Mais plus encore aujourd’hui nous menons une politique d’insertion professionnelle. Nous avons à cœur d’embaucher à l’instant T des personnes en situation de recherche d’emploi. Ça a été le cas pour l’embauche de la billetterie le weekend dernier où j’ai donné à un nombre de personnes en réel besoin un emploi. Cela se fait via des agences d’intérim spécialisées (exemple : isérim) qui embauchent des gens qui ont vraiment besoin de se remettre dans un contexte de travail d’entreprise et de pouvoir coucher sur leur CV une expérience un peu unique.
Second point, dans mes contrats avec mes fournisseurs, je place une clause d’insertion, c’est-à-dire qu’ils doivent faire la même chose que moi et au moment où ils doivent embaucher, ils s’occupent de prendre en charge les personnes qui en ont besoin.
Et je ne m’en tiens pas là, j’accompagne des jeunes de l’école de la 2ème chance : nous avons fait une campagne marketing la semaine dernière pour le lancement de la billetterie et ils ont travaillé 15 jours dans l’argument marketing et ont réalisé un flyer, puis sont allés à la rencontre d’une cible particulière. Cela a bien évidement pour objectif de valoriser l’ouverture la billetterie, mais aussi leur faire travailler l’argumentaire et apprendre à se présenter car ils veulent tous travailler dans l’accueil, le commerce, etc.
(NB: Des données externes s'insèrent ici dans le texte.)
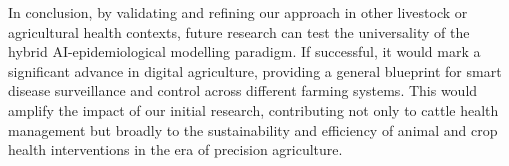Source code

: In conclusion, by validating and refining our approach in other livestock or agricultural health contexts, future research can test the universality of the hybrid AI-epidemiological modelling paradigm. If successful, it would mark a significant advance in digital agriculture, providing a general blueprint for smart disease surveillance and control across different farming systems. This would amplify the impact of our initial research, contributing not only to cattle health management but broadly to the sustainability and efficiency of animal and crop health interventions in the era of precision agriculture.









\newpage\thispagestyle{empty}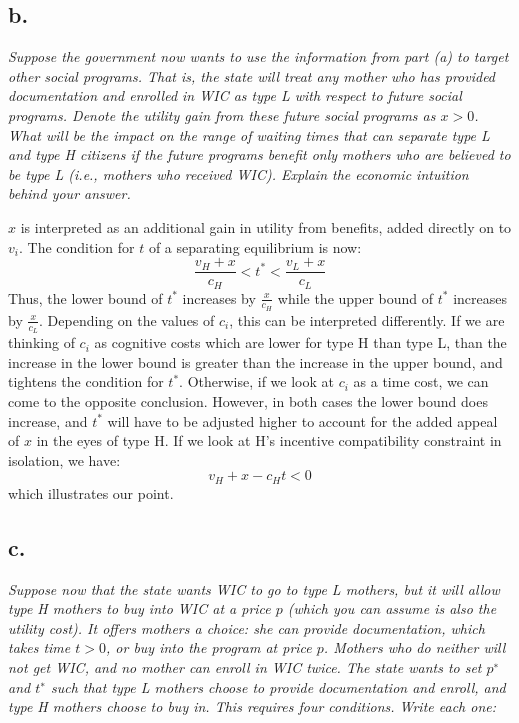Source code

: \documentclass[
]{article}
\begin{document}
\hypertarget{b.-1}{%
\subsection{b.}\label{b.-1}}

\textit{Suppose the government now wants to use the information from part (a) to target other social programs. That is, the state will treat any mother who has provided documentation and enrolled in WIC as type L with respect to future social programs. Denote the utility gain from these future social programs as $x > 0$. What will be the impact on the range of waiting times that can separate type L and type H citizens if the future programs benefit only mothers who are believed to be type L (i.e., mothers who received WIC). Explain the economic intuition behind your answer.}

\(x\) is interpreted as an additional gain in utility from benefits,
added directly on to \(v_i\). The condition for \(t\) of a separating
equilibrium is now: \[\frac{v_H + x}{c_H} < t^* < \frac{v_L + x}{c_L}\]
Thus, the lower bound of \(t^*\) increases by \(\frac{x}{c_H}\) while
the upper bound of \(t^*\) increases by \(\frac{x}{c_L}\). Depending on
the values of \(c_i\), this can be interpreted differently. If we are
thinking of \(c_i\) as cognitive costs which are lower for type H than
type L, than the increase in the lower bound is greater than the
increase in the upper bound, and tightens the condition for \(t^*\).
Otherwise, if we look at \(c_i\) as a time cost, we can come to the
opposite conclusion. However, in both cases the lower bound does
increase, and \(t^*\) will have to be adjusted higher to account for the
added appeal of \(x\) in the eyes of type H. If we look at H's incentive
compatibility constraint in isolation, we have: \[v_H + x - c_H t < 0\]
which illustrates our point.

\hypertarget{c.-1}{%
\subsection{c.~}\label{c.-1}}

\textit{Suppose now that the state wants WIC to go to type L mothers, but it will allow type H mothers to buy into WIC at a price $p$ (which you can assume is also the utility cost). It offers mothers a choice: she can provide documentation, which takes time $t > 0$, or buy into the program at price $p$. Mothers who do neither will not get WIC, and no mother can enroll in WIC twice. The state wants to set $p^∗$ and $t^∗$ such that type L mothers choose to provide documentation and enroll, and type H mothers choose to buy in. This requires four conditions. Write each one:}
\end{document}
Je permets aussi aux apprentis d’Auteuil de faire leur stage d’hôtellerie lors de la folle journée dans le Novotel qui jouxte avec la cité.
La société fait aussi partie de l’association FACE [NDLR : Fondation Agir Contre l’Exclusion] qui aide non pas des personnes en situation de précarité, mais des habitants de Nantes et lutte contre l’exclusion. Avec ces habitants de Nantes a été créé le journal Koncerto qui permet de faire circuler l’information là ou elle n’irait pas lors de la folle journée.
La démocratisation telle que je la vois c’est cela : c’est aller à la rencontre du public, lui confier quelque chose, pas des places gratuites, rien n’est gratuit, mais par contre les leur donner à tarif préférentiel en fonction de leur situation.
C’est quoi pour vous la musique classique ? Et depuis quand vous y intéressez-vous ?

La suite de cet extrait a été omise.